Jordi Pujol: el arquitecto de un país que todavía no hemos acabado de entender (I)

Hay figuras políticas que, con el paso de los años, se hacen pequeñas; y hay quienes, por el contrario, crecen a medida que nos alejamos de su tiempo. Jordi Pujol pertenece, sin sombra de duda, a esta segunda categoría.

Quizás porque su mandato no fue sólo una etapa de gobierno, sino una verdadera operación de reconstrucción nacional. Quizás porque, detrás, había un proyecto coherente, persistente, estructurado. O quizás porque, en un país acostumbrado a la volatilidad política, sorprende reencontrar a alguien que gobernó con la duración, la intensidad y la profundidad propias de una obra de ingeniería institucional.

En estos meses en los que su nombre vuelve a planear sobre la actualidad debido al juicio que afecta a su familia —un episodio breve, pero suficiente para que algunos se crean autorizados a revisar su memoria con lupa selectiva—, conviene volver a mirar lo esencial. Y lo esencial es que Pujol es el artífice práctico de la Cataluña autonómica. El que transforma una incipiente autonomía, casi administrativa, en una estructura de gobierno plenamente operativa. El que toma un país con déficits de estructuras y lo deja con una red institucional comparable a la de las democracias maduras.

Cuando en 1980 accede a la presidencia de la Generalitat, el país está todavía en construcción. Hay ganas, hay memoria histórica, hay ilusión democrática… pero no hay más.
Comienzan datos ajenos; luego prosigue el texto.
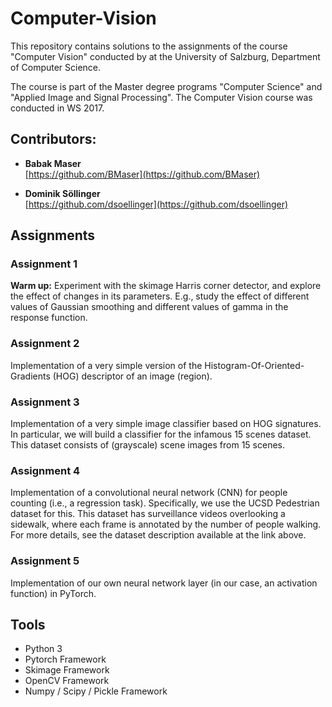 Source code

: # Computer-Vision

This repository contains solutions to the assignments of the course "Computer Vision" conducted by  at the University of Salzburg, Department of Computer Science.

The course is part of the Master degree programs "Computer Science" and "Applied Image and Signal Processing".
The Computer Vision course was conducted in WS 2017.

## Contributors:
- **Babak Maser** <br/>
   [https://github.com/BMaser](https://github.com/BMaser)
   
- **Dominik Söllinger** <br/>
   [https://github.com/dsoellinger](https://github.com/dsoellinger)

## Assignments

### Assignment 1
**Warm up:**
Experiment with the skimage Harris corner detector, and explore the effect of changes in its parameters. E.g., study the effect of different values of Gaussian smoothing and different values of gamma in the response function.

### Assignment 2
Implementation of a very simple version of the Histogram-Of-Oriented-Gradients (HOG) descriptor of an image (region).

### Assignment 3
Implementation of a very simple image classifier based on HOG signatures. In particular, we will build a classifier for the infamous 15 scenes dataset. This dataset consists of (grayscale) scene images from 15 scenes.

### Assignment 4
Implementation of a convolutional neural network (CNN) for people counting (i.e., a regression task).
Specifically, we use the UCSD Pedestrian dataset for this. This dataset has surveillance videos overlooking a sidewalk, where each frame is annotated by the number of people walking. For more details, see the dataset description available at the link above.

### Assignment 5
Implementation of our own neural network layer (in our case, an activation function) in PyTorch.


## Tools
- Python 3
- Pytorch Framework
- Skimage Framework
- OpenCV Framework
- Numpy / Scipy / Pickle Framework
Las competencias llegan con cuentagotas, la función pública es rudimentaria, los servicios sociales son fragmentarios y la lengua catalana -a pesar de la efervescencia de la Transición- no tiene todavía un marco estable de protección y promoción.

Es en este terreno baldío donde Pujol despliega su gran obra: la institucionalización.
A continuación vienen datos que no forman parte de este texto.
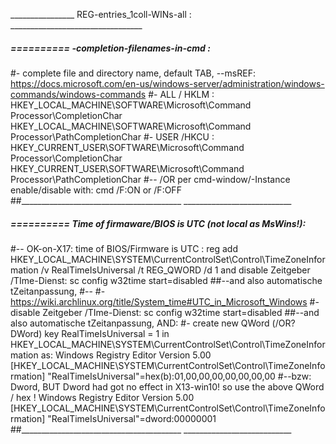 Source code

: ________________ REG-entries_1coll-WINs-all : _________________________________


#####  ==========  <TAB>-completion-filenames-in-cmd :
#- complete file and directory name, default TAB, --msREF:  https://docs.microsoft.com/en-us/windows-server/administration/windows-commands/windows-commands
#- ALL / HKLM :
HKEY_LOCAL_MACHINE\SOFTWARE\Microsoft\Command Processor\CompletionChar
HKEY_LOCAL_MACHINE\SOFTWARE\Microsoft\Command Processor\PathCompletionChar
#- USER /HKCU :
HKEY_CURRENT_USER\SOFTWARE\Microsoft\Command Processor\CompletionChar
HKEY_CURRENT_USER\SOFTWARE\Microsoft\Command Processor\PathCompletionChar
#-- /OR  per cmd-window/-Instance enable/disable  with:  cmd  /F:ON or /F:OFF
##________________________________________  ___________________________


#####  ==========  Time of firmaware/BIOS is UTC (not local as MsWins!):
#-- OK-on-X17:  time of  BIOS/Firmware is  UTC :
    reg add  HKEY_LOCAL_MACHINE\SYSTEM\CurrentControlSet\Control\TimeZoneInformation  /v RealTimeIsUniversal /t REG_QWORD  /d 1
	and disable Zeitgeber /TIme-Dienst:  sc config w32time start=disabled  ##--and also automatische tZeitanpassung, 
#--
#- https://wiki.archlinux.org/title/System_time#UTC_in_Microsoft_Windows
#- disable Zeitgeber /TIme-Dienst:  sc config w32time start=disabled  ##--and also automatische tZeitanpassung, AND:
#- create new QWord (/OR? DWord) key RealTimeIsUniversal = 1 in HKEY_LOCAL_MACHINE\SYSTEM\CurrentControlSet\Control\TimeZoneInformation as:
Windows Registry Editor Version 5.00
[HKEY_LOCAL_MACHINE\SYSTEM\CurrentControlSet\Control\TimeZoneInformation]
     "RealTimeIsUniversal"=hex(b):01,00,00,00,00,00,00,00
#--bzw: Dword, BUT Dword had got no effect in X13-win10! so use the above QWord / hex !
Windows Registry Editor Version 5.00
[HKEY_LOCAL_MACHINE\SYSTEM\CurrentControlSet\Control\TimeZoneInformation]
 "RealTimeIsUniversal"=dword:00000001
##________________________________________  ___________________________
La Generalitat como obra colectiva (y personal)

Sobre este fundamento, su acción de gobierno comienza por el principio: hacer que la Generalitat exista en serio. No como un símbolo, no como una idea romántica, sino como un gobierno funcional, con leyes propias, organismos propios, funcionarios formados, objetivos mensurables. La administración catalana, tal y como hoy la conocemos, nace durante estas décadas.

La creación de la función pública catalana, la codificación del derecho civil, el impulso a los Mossos d’Esquadra, las estructuras de Bienestar Social, el Servicio Catalán de la Salud, la Red de Hospitales de Utilización Pública, la política activa de investigación e innovación con organismos como el IRTA del Departamento de Agricultura, la Policía Autonómica, el Cuerpo de Agentes Rurales, la promoción industrial a través del CIDEM, la profesionalización de las cajas y la regulación financiera: todo esto son muestras de su legado. Es un mapa institucional que, si se analiza fríamente, revela una sorprendente capacidad de visión estructural.
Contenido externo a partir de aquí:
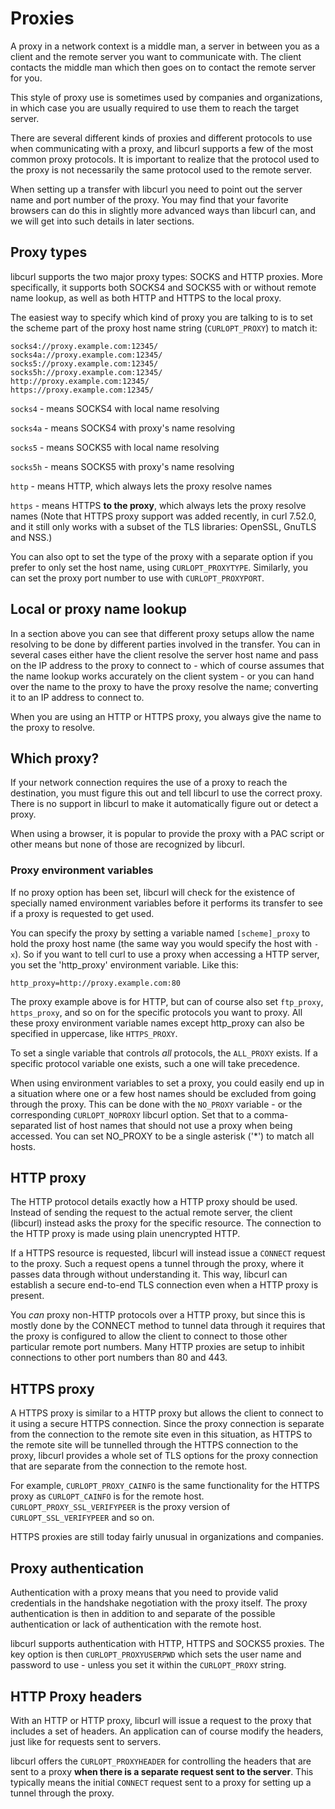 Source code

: # Proxies

A proxy in a network context is a middle man, a server in between you as a
client and the remote server you want to communicate with. The client contacts
the middle man which then goes on to contact the remote server for you.

This style of proxy use is sometimes used by companies and organizations, in
which case you are usually required to use them to reach the target server.

There are several different kinds of proxies and different protocols to use
when communicating with a proxy, and libcurl supports a few of the most
common proxy protocols. It is important to realize that the protocol used to
the proxy is not necessarily the same protocol used to the remote server.

When setting up a transfer with libcurl you need to point out the server name
and port number of the proxy. You may find that your favorite browsers can do
this in slightly more advanced ways than libcurl can, and we will get into
such details in later sections.

## Proxy types

libcurl supports the two major proxy types: SOCKS and HTTP proxies. More
specifically, it supports both SOCKS4 and SOCKS5 with or without remote name
lookup, as well as both HTTP and HTTPS to the local proxy.

The easiest way to specify which kind of proxy you are talking to is to set
the scheme part of the proxy host name string (`CURLOPT_PROXY`) to match it:

    socks4://proxy.example.com:12345/
    socks4a://proxy.example.com:12345/
    socks5://proxy.example.com:12345/
    socks5h://proxy.example.com:12345/
    http://proxy.example.com:12345/
    https://proxy.example.com:12345/

`socks4` - means SOCKS4 with local name resolving

`socks4a` - means SOCKS4 with proxy's name resolving

`socks5` - means SOCKS5 with local name resolving

`socks5h` - means SOCKS5 with proxy's name resolving

`http` - means HTTP, which always lets the proxy resolve names

`https` - means HTTPS **to the proxy**, which always lets the proxy resolve
names (Note that HTTPS proxy support was added recently, in curl 7.52.0, and
it still only works with a subset of the TLS libraries: OpenSSL, GnuTLS and
NSS.)

You can also opt to set the type of the proxy with a separate option if you
prefer to only set the host name, using `CURLOPT_PROXYTYPE`. Similarly, you
can set the proxy port number to use with `CURLOPT_PROXYPORT`.

## Local or proxy name lookup

In a section above you can see that different proxy setups allow the name
resolving to be done by different parties involved in the transfer. You can in
several cases either have the client resolve the server host name and pass on
the IP address to the proxy to connect to - which of course assumes that the
name lookup works accurately on the client system - or you can hand
over the name to the proxy to have the proxy resolve the name; converting it to
an IP address to connect to.

When you are using an HTTP or HTTPS proxy, you always give the name to
the proxy to resolve.

## Which proxy?

If your network connection requires the use of a proxy to reach the
destination, you must figure this out and tell libcurl to use the correct
proxy. There is no support in libcurl to make it automatically figure out or
detect a proxy.

When using a browser, it is popular to provide the proxy with a PAC script or
other means but none of those are recognized by libcurl.

### Proxy environment variables

If no proxy option has been set, libcurl will check for the existence of
specially named environment variables before it performs its transfer to see
if a proxy is requested to get used.

You can specify the proxy by setting a variable named `[scheme]_proxy` to hold
the proxy host name (the same way you would specify the host with `-x`). So if
you want to tell curl to use a proxy when accessing a HTTP server, you set the
'http_proxy' environment variable. Like this:

    http_proxy=http://proxy.example.com:80

The proxy example above is for HTTP, but can of course also set `ftp_proxy`,
`https_proxy`, and so on for the specific protocols you want to proxy. All
these proxy environment variable names except http_proxy can also be specified
in uppercase, like `HTTPS_PROXY`.

To set a single variable that controls *all* protocols, the `ALL_PROXY`
exists. If a specific protocol variable one exists, such a one will take
precedence.

When using environment variables to set a proxy, you could easily end up in a
situation where one or a few host names should be excluded from going through
the proxy. This can be done with the `NO_PROXY` variable - or the
corresponding `CURLOPT_NOPROXY` libcurl option. Set that to a comma-separated
list of host names that should not use a proxy when being accessed. You can
set NO_PROXY to be a single asterisk ('\*') to match all hosts.

## HTTP proxy

The HTTP protocol details exactly how a HTTP proxy should be used. Instead of
sending the request to the actual remote server, the client (libcurl) instead
asks the proxy for the specific resource. The connection to the HTTP proxy is
made using plain unencrypted HTTP.

If a HTTPS resource is requested, libcurl will instead issue a `CONNECT`
request to the proxy. Such a request opens a tunnel through the proxy, where
it passes data through without understanding it. This way, libcurl can
establish a secure end-to-end TLS connection even when a HTTP proxy is
present.

You *can* proxy non-HTTP protocols over a HTTP proxy, but since this is mostly
done by the CONNECT method to tunnel data through it requires that the proxy
is configured to allow the client to connect to those other particular remote
port numbers. Many HTTP proxies are setup to inhibit connections to other port
numbers than 80 and 443.

## HTTPS proxy

A HTTPS proxy is similar to a HTTP proxy but allows the client to connect to
it using a secure HTTPS connection. Since the proxy connection is separate
from the connection to the remote site even in this situation, as HTTPS to the
remote site will be tunnelled through the HTTPS connection to the proxy,
libcurl provides a whole set of TLS options for the proxy connection that are
separate from the connection to the remote host.

For example, `CURLOPT_PROXY_CAINFO` is the same functionality for the HTTPS
proxy as `CURLOPT_CAINFO` is for the remote
host. `CURLOPT_PROXY_SSL_VERIFYPEER` is the proxy version of
`CURLOPT_SSL_VERIFYPEER` and so on.

HTTPS proxies are still today fairly unusual in organizations and companies.

## Proxy authentication

Authentication with a proxy means that you need to provide valid credentials
in the handshake negotiation with the proxy itself. The proxy authentication
is then in addition to and separate of the possible authentication or lack of
authentication with the remote host.

libcurl supports authentication with HTTP, HTTPS and SOCKS5 proxies. The key
option is then `CURLOPT_PROXYUSERPWD` which sets the user name and password to
use - unless you set it within the `CURLOPT_PROXY` string.

## HTTP Proxy headers

With an HTTP or HTTP proxy, libcurl will issue a request to the proxy that
includes a set of headers. An application can of course modify the headers,
just like for requests sent to servers.

libcurl offers the `CURLOPT_PROXYHEADER` for controlling the headers that are
sent to a proxy **when there is a separate request sent to the server**. This
typically means the initial `CONNECT` request sent to a proxy for setting up a
tunnel through the proxy.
Y al mérito institucional hay que sumarle el mérito pedagógico. Pujol hace política con la palabra, con la insistencia, con la convicción moral. Por eso algunos le llamaban “mossèn Pujol”, pero también por eso creó una cultura política que, durante décadas, fue compartida por una mayoría transversal del país. Pujol da cohesión a un país que pudo fracturarse por la importancia del hecho inmigratorio procedente de otros lugares de España, pero que de inicio desconocen que Cataluña tenía una lengua, una cultura y un derecho civil propio.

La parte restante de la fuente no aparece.